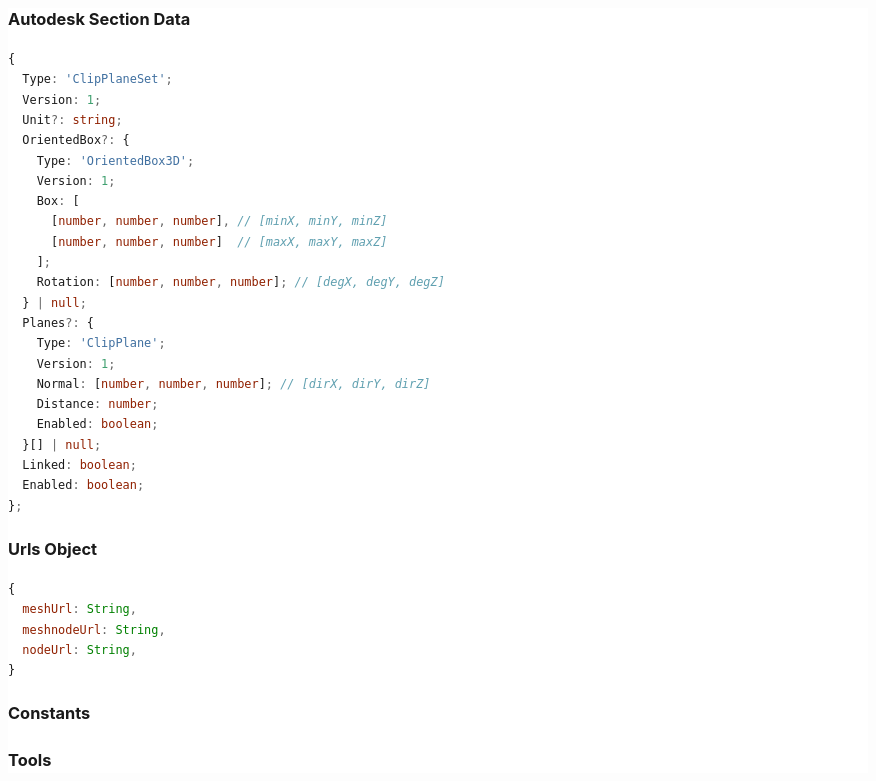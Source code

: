 ### Autodesk Section Data

<p class="heading-link-container">
  <a class="heading-link" href="#autodesk-section-data"></a>
</p>

```ts
{
  Type: 'ClipPlaneSet';
  Version: 1;
  Unit?: string;
  OrientedBox?: {
    Type: 'OrientedBox3D';
    Version: 1;
    Box: [
      [number, number, number], // [minX, minY, minZ]
      [number, number, number]  // [maxX, maxY, maxZ]
    ];
    Rotation: [number, number, number]; // [degX, degY, degZ]
  } | null;
  Planes?: {
    Type: 'ClipPlane';
    Version: 1;
    Normal: [number, number, number]; // [dirX, dirY, dirZ]
    Distance: number;
    Enabled: boolean;
  }[] | null;
  Linked: boolean;
  Enabled: boolean;
};
```

### Urls Object

<p class="heading-link-container">
  <a class="heading-link" href="#urls-object"></a>
</p>

```js
{
  meshUrl: String,
  meshnodeUrl: String,
  nodeUrl: String,
}
```

### Constants

<p class="heading-link-container">
  <a class="heading-link" href="#constants"></a>
</p>

### Tools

-.-.-

TASK PROMPT
Among the lines above, return those that contain the string "Type".

SOLUTION TO THIS TASK
  Type: 'ClipPlaneSet';
    Type: 'OrientedBox3D';
    Type: 'ClipPlane';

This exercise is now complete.